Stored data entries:
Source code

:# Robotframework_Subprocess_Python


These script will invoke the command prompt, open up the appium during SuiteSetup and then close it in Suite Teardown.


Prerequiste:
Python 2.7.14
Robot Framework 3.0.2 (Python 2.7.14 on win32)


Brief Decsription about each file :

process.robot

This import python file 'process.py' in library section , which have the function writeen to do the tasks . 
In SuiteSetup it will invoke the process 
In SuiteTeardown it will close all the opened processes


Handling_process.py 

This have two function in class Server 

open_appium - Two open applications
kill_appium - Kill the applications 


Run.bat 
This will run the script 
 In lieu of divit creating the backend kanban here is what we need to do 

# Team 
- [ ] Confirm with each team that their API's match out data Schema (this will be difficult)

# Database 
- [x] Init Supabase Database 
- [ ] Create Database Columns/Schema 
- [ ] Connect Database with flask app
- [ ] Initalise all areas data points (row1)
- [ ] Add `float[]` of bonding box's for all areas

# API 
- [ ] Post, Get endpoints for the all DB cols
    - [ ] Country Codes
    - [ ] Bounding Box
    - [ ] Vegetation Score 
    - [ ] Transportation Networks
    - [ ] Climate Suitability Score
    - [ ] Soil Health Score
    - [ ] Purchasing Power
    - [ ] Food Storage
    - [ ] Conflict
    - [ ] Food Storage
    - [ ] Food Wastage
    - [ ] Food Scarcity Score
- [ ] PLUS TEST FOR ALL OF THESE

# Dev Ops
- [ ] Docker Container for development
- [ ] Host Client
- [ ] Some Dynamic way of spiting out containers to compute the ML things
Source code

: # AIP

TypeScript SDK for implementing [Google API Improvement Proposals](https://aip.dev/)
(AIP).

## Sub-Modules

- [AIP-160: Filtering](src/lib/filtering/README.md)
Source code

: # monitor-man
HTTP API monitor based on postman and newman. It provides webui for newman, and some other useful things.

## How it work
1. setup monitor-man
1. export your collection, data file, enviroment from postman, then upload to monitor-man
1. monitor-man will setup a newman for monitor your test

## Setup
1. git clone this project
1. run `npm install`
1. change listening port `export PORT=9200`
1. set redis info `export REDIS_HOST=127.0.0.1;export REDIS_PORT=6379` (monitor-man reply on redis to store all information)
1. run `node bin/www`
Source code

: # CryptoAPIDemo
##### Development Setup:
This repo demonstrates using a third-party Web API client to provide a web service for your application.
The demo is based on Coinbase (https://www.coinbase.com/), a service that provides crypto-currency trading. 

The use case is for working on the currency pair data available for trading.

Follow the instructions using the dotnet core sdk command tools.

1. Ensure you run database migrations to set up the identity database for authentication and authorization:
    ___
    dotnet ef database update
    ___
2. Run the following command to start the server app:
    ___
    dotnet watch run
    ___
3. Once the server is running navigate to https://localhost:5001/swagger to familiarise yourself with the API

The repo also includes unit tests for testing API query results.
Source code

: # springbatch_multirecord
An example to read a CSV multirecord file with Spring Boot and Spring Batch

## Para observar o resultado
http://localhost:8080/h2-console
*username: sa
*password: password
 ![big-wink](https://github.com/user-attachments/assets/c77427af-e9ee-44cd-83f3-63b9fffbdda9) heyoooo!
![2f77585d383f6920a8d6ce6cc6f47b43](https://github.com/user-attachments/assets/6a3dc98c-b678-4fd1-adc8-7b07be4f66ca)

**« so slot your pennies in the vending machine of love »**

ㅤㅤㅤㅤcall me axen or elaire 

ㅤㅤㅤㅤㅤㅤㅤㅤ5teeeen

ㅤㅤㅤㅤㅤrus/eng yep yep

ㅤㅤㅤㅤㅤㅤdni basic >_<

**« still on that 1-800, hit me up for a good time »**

-- What this task involves --
Give the data again exactly, line for line.

-- Answer space --
Source code

:# Robotframework_Subprocess_Python


These script will invoke the command prompt, open up the appium during SuiteSetup and then close it in Suite Teardown.


Prerequiste:
Python 2.7.14
Robot Framework 3.0.2 (Python 2.7.14 on win32)


Brief Decsription about each file :

process.robot

This import python file 'process.py' in library section , which have the function writeen to do the tasks . 
In SuiteSetup it will invoke the process 
In SuiteTeardown it will close all the opened processes


Handling_process.py 

This have two function in class Server 

open_appium - Two open applications
kill_appium - Kill the applications 


Run.bat 
This will run the script 
 In lieu of divit creating the backend kanban here is what we need to do 

# Team 
- [ ] Confirm with each team that their API's match out data Schema (this will be difficult)

# Database 
- [x] Init Supabase Database 
- [ ] Create Database Columns/Schema 
- [ ] Connect Database with flask app
- [ ] Initalise all areas data points (row1)
- [ ] Add `float[]` of bonding box's for all areas

# API 
- [ ] Post, Get endpoints for the all DB cols
    - [ ] Country Codes
    - [ ] Bounding Box
    - [ ] Vegetation Score 
    - [ ] Transportation Networks
    - [ ] Climate Suitability Score
    - [ ] Soil Health Score
    - [ ] Purchasing Power
    - [ ] Food Storage
    - [ ] Conflict
    - [ ] Food Storage
    - [ ] Food Wastage
    - [ ] Food Scarcity Score
- [ ] PLUS TEST FOR ALL OF THESE

# Dev Ops
- [ ] Docker Container for development
- [ ] Host Client
- [ ] Some Dynamic way of spiting out containers to compute the ML things
Source code

: # AIP

TypeScript SDK for implementing [Google API Improvement Proposals](https://aip.dev/)
(AIP).

## Sub-Modules

- [AIP-160: Filtering](src/lib/filtering/README.md)
Source code

: # monitor-man
HTTP API monitor based on postman and newman. It provides webui for newman, and some other useful things.

## How it work
1. setup monitor-man
1. export your collection, data file, enviroment from postman, then upload to monitor-man
1. monitor-man will setup a newman for monitor your test

## Setup
1. git clone this project
1. run `npm install`
1. change listening port `export PORT=9200`
1. set redis info `export REDIS_HOST=127.0.0.1;export REDIS_PORT=6379` (monitor-man reply on redis to store all information)
1. run `node bin/www`
Source code

: # CryptoAPIDemo
##### Development Setup:
This repo demonstrates using a third-party Web API client to provide a web service for your application.
The demo is based on Coinbase (https://www.coinbase.com/), a service that provides crypto-currency trading. 

The use case is for working on the currency pair data available for trading.

Follow the instructions using the dotnet core sdk command tools.

1. Ensure you run database migrations to set up the identity database for authentication and authorization:
    ___
    dotnet ef database update
    ___
2. Run the following command to start the server app:
    ___
    dotnet watch run
    ___
3. Once the server is running navigate to https://localhost:5001/swagger to familiarise yourself with the API

The repo also includes unit tests for testing API query results.
Source code

: # springbatch_multirecord
An example to read a CSV multirecord file with Spring Boot and Spring Batch

## Para observar o resultado
http://localhost:8080/h2-console
*username: sa
*password: password
 ![big-wink](https://github.com/user-attachments/assets/c77427af-e9ee-44cd-83f3-63b9fffbdda9) heyoooo!
![2f77585d383f6920a8d6ce6cc6f47b43](https://github.com/user-attachments/assets/6a3dc98c-b678-4fd1-adc8-7b07be4f66ca)

**« so slot your pennies in the vending machine of love »**

ㅤㅤㅤㅤcall me axen or elaire 

ㅤㅤㅤㅤㅤㅤㅤㅤ5teeeen

ㅤㅤㅤㅤㅤrus/eng yep yep

ㅤㅤㅤㅤㅤㅤdni basic >_<

**« still on that 1-800, hit me up for a good time »**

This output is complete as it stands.